Work instruction:
Copy, exactly and without additions, every line in the records below from the one holding "<code>typing.List[cdktf.ITerraformDependable]</code> | *No" through the one holding "<code>cdktf.ITerraformIterator</code> | *No description.* |", both ends included.

Records supplied:
:::
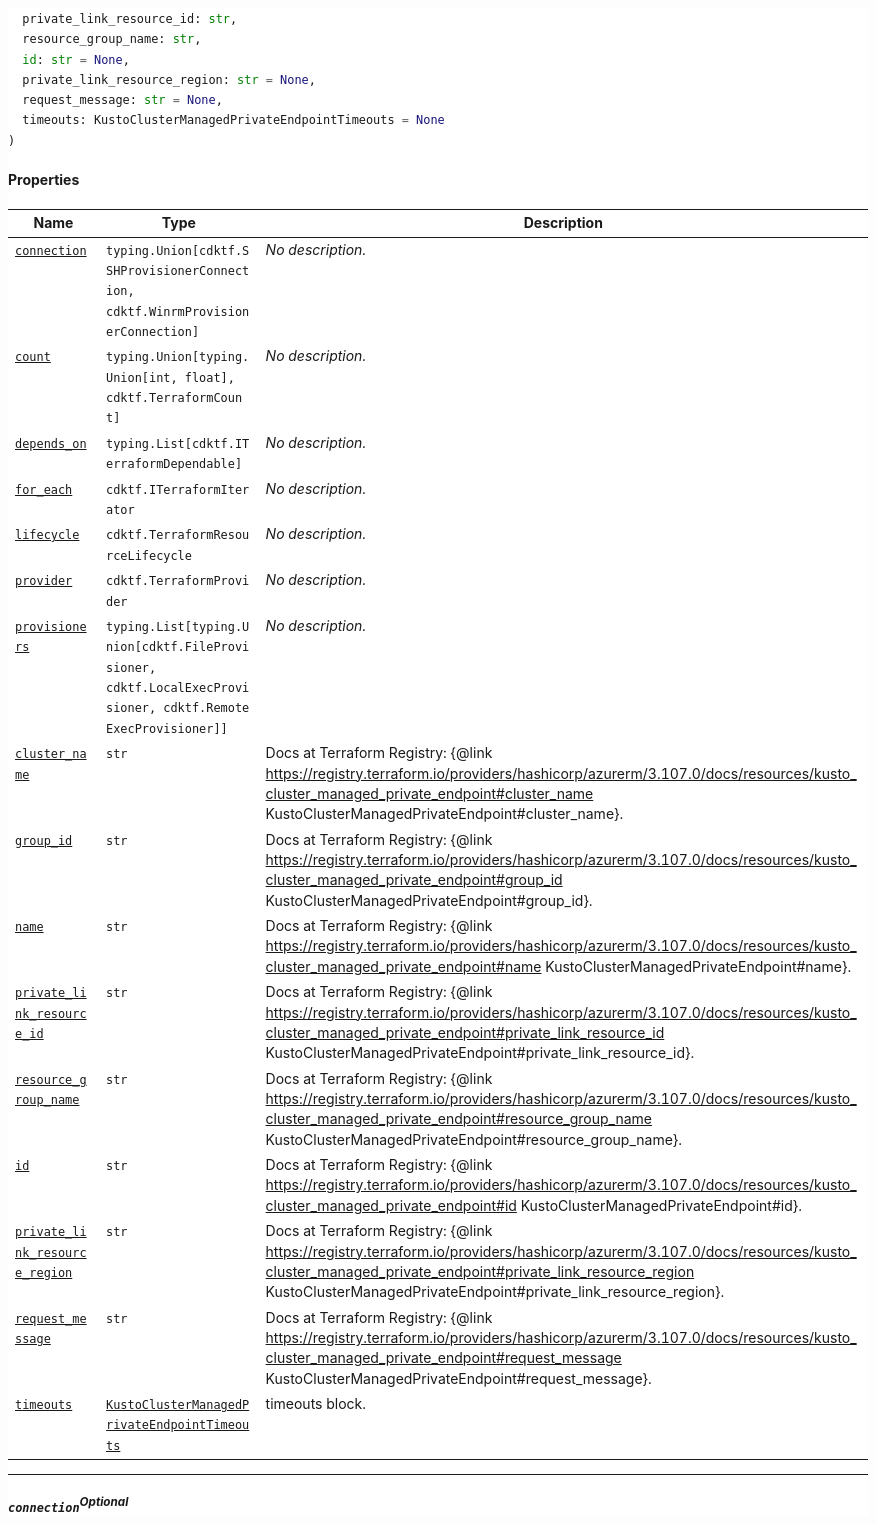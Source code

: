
 ```python
  private_link_resource_id: str,
  resource_group_name: str,
  id: str = None,
  private_link_resource_region: str = None,
  request_message: str = None,
  timeouts: KustoClusterManagedPrivateEndpointTimeouts = None
)
```

#### Properties <a name="Properties" id="Properties"></a>

| **Name** | **Type** | **Description** |
| --- | --- | --- |
| <code><a href="#@cdktf/provider-azurerm.kustoClusterManagedPrivateEndpoint.KustoClusterManagedPrivateEndpointConfig.property.connection">connection</a></code> | <code>typing.Union[cdktf.SSHProvisionerConnection, cdktf.WinrmProvisionerConnection]</code> | *No description.* |
| <code><a href="#@cdktf/provider-azurerm.kustoClusterManagedPrivateEndpoint.KustoClusterManagedPrivateEndpointConfig.property.count">count</a></code> | <code>typing.Union[typing.Union[int, float], cdktf.TerraformCount]</code> | *No description.* |
| <code><a href="#@cdktf/provider-azurerm.kustoClusterManagedPrivateEndpoint.KustoClusterManagedPrivateEndpointConfig.property.dependsOn">depends_on</a></code> | <code>typing.List[cdktf.ITerraformDependable]</code> | *No description.* |
| <code><a href="#@cdktf/provider-azurerm.kustoClusterManagedPrivateEndpoint.KustoClusterManagedPrivateEndpointConfig.property.forEach">for_each</a></code> | <code>cdktf.ITerraformIterator</code> | *No description.* |
| <code><a href="#@cdktf/provider-azurerm.kustoClusterManagedPrivateEndpoint.KustoClusterManagedPrivateEndpointConfig.property.lifecycle">lifecycle</a></code> | <code>cdktf.TerraformResourceLifecycle</code> | *No description.* |
| <code><a href="#@cdktf/provider-azurerm.kustoClusterManagedPrivateEndpoint.KustoClusterManagedPrivateEndpointConfig.property.provider">provider</a></code> | <code>cdktf.TerraformProvider</code> | *No description.* |
| <code><a href="#@cdktf/provider-azurerm.kustoClusterManagedPrivateEndpoint.KustoClusterManagedPrivateEndpointConfig.property.provisioners">provisioners</a></code> | <code>typing.List[typing.Union[cdktf.FileProvisioner, cdktf.LocalExecProvisioner, cdktf.RemoteExecProvisioner]]</code> | *No description.* |
| <code><a href="#@cdktf/provider-azurerm.kustoClusterManagedPrivateEndpoint.KustoClusterManagedPrivateEndpointConfig.property.clusterName">cluster_name</a></code> | <code>str</code> | Docs at Terraform Registry: {@link https://registry.terraform.io/providers/hashicorp/azurerm/3.107.0/docs/resources/kusto_cluster_managed_private_endpoint#cluster_name KustoClusterManagedPrivateEndpoint#cluster_name}. |
| <code><a href="#@cdktf/provider-azurerm.kustoClusterManagedPrivateEndpoint.KustoClusterManagedPrivateEndpointConfig.property.groupId">group_id</a></code> | <code>str</code> | Docs at Terraform Registry: {@link https://registry.terraform.io/providers/hashicorp/azurerm/3.107.0/docs/resources/kusto_cluster_managed_private_endpoint#group_id KustoClusterManagedPrivateEndpoint#group_id}. |
| <code><a href="#@cdktf/provider-azurerm.kustoClusterManagedPrivateEndpoint.KustoClusterManagedPrivateEndpointConfig.property.name">name</a></code> | <code>str</code> | Docs at Terraform Registry: {@link https://registry.terraform.io/providers/hashicorp/azurerm/3.107.0/docs/resources/kusto_cluster_managed_private_endpoint#name KustoClusterManagedPrivateEndpoint#name}. |
| <code><a href="#@cdktf/provider-azurerm.kustoClusterManagedPrivateEndpoint.KustoClusterManagedPrivateEndpointConfig.property.privateLinkResourceId">private_link_resource_id</a></code> | <code>str</code> | Docs at Terraform Registry: {@link https://registry.terraform.io/providers/hashicorp/azurerm/3.107.0/docs/resources/kusto_cluster_managed_private_endpoint#private_link_resource_id KustoClusterManagedPrivateEndpoint#private_link_resource_id}. |
| <code><a href="#@cdktf/provider-azurerm.kustoClusterManagedPrivateEndpoint.KustoClusterManagedPrivateEndpointConfig.property.resourceGroupName">resource_group_name</a></code> | <code>str</code> | Docs at Terraform Registry: {@link https://registry.terraform.io/providers/hashicorp/azurerm/3.107.0/docs/resources/kusto_cluster_managed_private_endpoint#resource_group_name KustoClusterManagedPrivateEndpoint#resource_group_name}. |
| <code><a href="#@cdktf/provider-azurerm.kustoClusterManagedPrivateEndpoint.KustoClusterManagedPrivateEndpointConfig.property.id">id</a></code> | <code>str</code> | Docs at Terraform Registry: {@link https://registry.terraform.io/providers/hashicorp/azurerm/3.107.0/docs/resources/kusto_cluster_managed_private_endpoint#id KustoClusterManagedPrivateEndpoint#id}. |
| <code><a href="#@cdktf/provider-azurerm.kustoClusterManagedPrivateEndpoint.KustoClusterManagedPrivateEndpointConfig.property.privateLinkResourceRegion">private_link_resource_region</a></code> | <code>str</code> | Docs at Terraform Registry: {@link https://registry.terraform.io/providers/hashicorp/azurerm/3.107.0/docs/resources/kusto_cluster_managed_private_endpoint#private_link_resource_region KustoClusterManagedPrivateEndpoint#private_link_resource_region}. |
| <code><a href="#@cdktf/provider-azurerm.kustoClusterManagedPrivateEndpoint.KustoClusterManagedPrivateEndpointConfig.property.requestMessage">request_message</a></code> | <code>str</code> | Docs at Terraform Registry: {@link https://registry.terraform.io/providers/hashicorp/azurerm/3.107.0/docs/resources/kusto_cluster_managed_private_endpoint#request_message KustoClusterManagedPrivateEndpoint#request_message}. |
| <code><a href="#@cdktf/provider-azurerm.kustoClusterManagedPrivateEndpoint.KustoClusterManagedPrivateEndpointConfig.property.timeouts">timeouts</a></code> | <code><a href="#@cdktf/provider-azurerm.kustoClusterManagedPrivateEndpoint.KustoClusterManagedPrivateEndpointTimeouts">KustoClusterManagedPrivateEndpointTimeouts</a></code> | timeouts block. |

---

##### `connection`<sup>Optional</sup> <a name="connection" id="@cdktf/provider-azurerm.kustoClusterManagedPrivateEndpoint.KustoClusterManagedPrivateEndpointConfig.property.connection"></a>

```python
```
:::
Answer box:
| <code><a href="#@cdktf/provider-azurerm.kustoClusterManagedPrivateEndpoint.KustoClusterManagedPrivateEndpointConfig.property.dependsOn">depends_on</a></code> | <code>typing.List[cdktf.ITerraformDependable]</code> | *No description.* |
| <code><a href="#@cdktf/provider-azurerm.kustoClusterManagedPrivateEndpoint.KustoClusterManagedPrivateEndpointConfig.property.forEach">for_each</a></code> | <code>cdktf.ITerraformIterator</code> | *No description.* |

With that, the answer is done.